Hyacinth Ampadu
Lead conversion is a crucial aspect of business, especially for companies that deal in apps and websites. Identifying and predicting which leads are likely to become paying customers is important since those individuals contribute a lot to the company’s profit margin. A lead conversion rate of around 11% is deemed to be a good percentage, so every company wants to achieve that and even more, and the best way to do that is to predict these so that the required and appropriate arrangements are made to enable them to complete the process of converting, to keep making profits for the company and business.
For a lead to convert, there are various processes, one of the ideal processes is, the lead hears about the app, leads checks out the app, leads reads more about the app elsewhere, leads registers with the app, and hence lead converts. During this process, the lead can stop at any time, so it’s important to be able to predict the ones that are likely to convert to enable them to complete the converting process successfully. The ability to identify and target leads that are likely to convert can be the difference between a profitable venture and a failed one.
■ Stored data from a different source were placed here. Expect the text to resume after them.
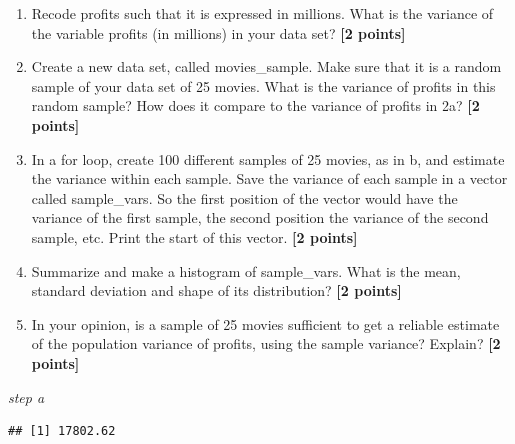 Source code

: \documentclass[
]{article}
\newenvironment{Shaded}{\begin{snugshade}}{\end{snugshade}}
\newcommand{\DecValTok}[1]{\textcolor[rgb]{0.00,0.00,0.81}{#1}}
\newcommand{\FunctionTok}[1]{\textcolor[rgb]{0.13,0.29,0.53}{\textbf{#1}}}
\newcommand{\NormalTok}[1]{#1}
\newcommand{\OtherTok}[1]{\textcolor[rgb]{0.56,0.35,0.01}{#1}}
\newcommand{\SpecialCharTok}[1]{\textcolor[rgb]{0.81,0.36,0.00}{\textbf{#1}}}
\providecommand{\tightlist}{%
  \setlength{\itemsep}{0pt}\setlength{\parskip}{0pt}}
\begin{document}
\begin{enumerate}
\def\labelenumi{\alph{enumi}.}
\tightlist
\item
  Recode profits such that it is expressed in millions. What is the
  variance of the variable profits (in millions) in your data set?
  \textbf{[2 points]}
\item
  Create a new data set, called movies\_sample. Make sure that it is a
  random sample of your data set of 25 movies. What is the variance of
  profits in this random sample? How does it compare to the variance of
  profits in 2a? \textbf{[2 points]}
\item
  In a for loop, create 100 different samples of 25 movies, as in b, and
  estimate the variance within each sample. Save the variance of each
  sample in a vector called sample\_vars. So the first position of the
  vector would have the variance of the first sample, the second
  position the variance of the second sample, etc. Print the start of
  this vector. \textbf{[2 points]}
\item
  Summarize and make a histogram of sample\_vars. What is the mean,
  standard deviation and shape of its distribution? \textbf{[2 points]}
\item
  In your opinion, is a sample of 25 movies sufficient to get a reliable
  estimate of the population variance of profits, using the sample
  variance? Explain? \textbf{[2 points]}
\end{enumerate}

\emph{step a}

\begin{Shaded}
\end{Shaded}

\begin{verbatim}
## [1] 17802.62
\end{verbatim}
\end{document}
In this project, the use case was a mobile company trying to improve its lead conversion by utilizing ML techniques, and in this blog, I will discuss my approach to helping this company improve its lead conversion by diving into the technical details of how I built and deployed the system to a simple streamlit web app.
Below are the tools and technologies employed in this project:
The first and most important thing was to look at the characteristics of leads that converted
From the image above, most leads reside in the United States, with over 98% of leads, but only less than 5% of them converted, compared to the Uk which accounted for less than 1% of all leads, had the most leads converting, with around 5.27% of leads converting, which suggests leads registering in the UK are to be targeted more since they tend to convert the most.
From the image above, Facebook is the source that most leads redirect from, with almost half of all leads redirecting from there, but only 3.73% of leadsconvert from there. Medium redirection accounts for the most lead conversion with 6.76%, even though less than 1% of all leads redirect from there, so leads that redirect from medium should be given the most attention.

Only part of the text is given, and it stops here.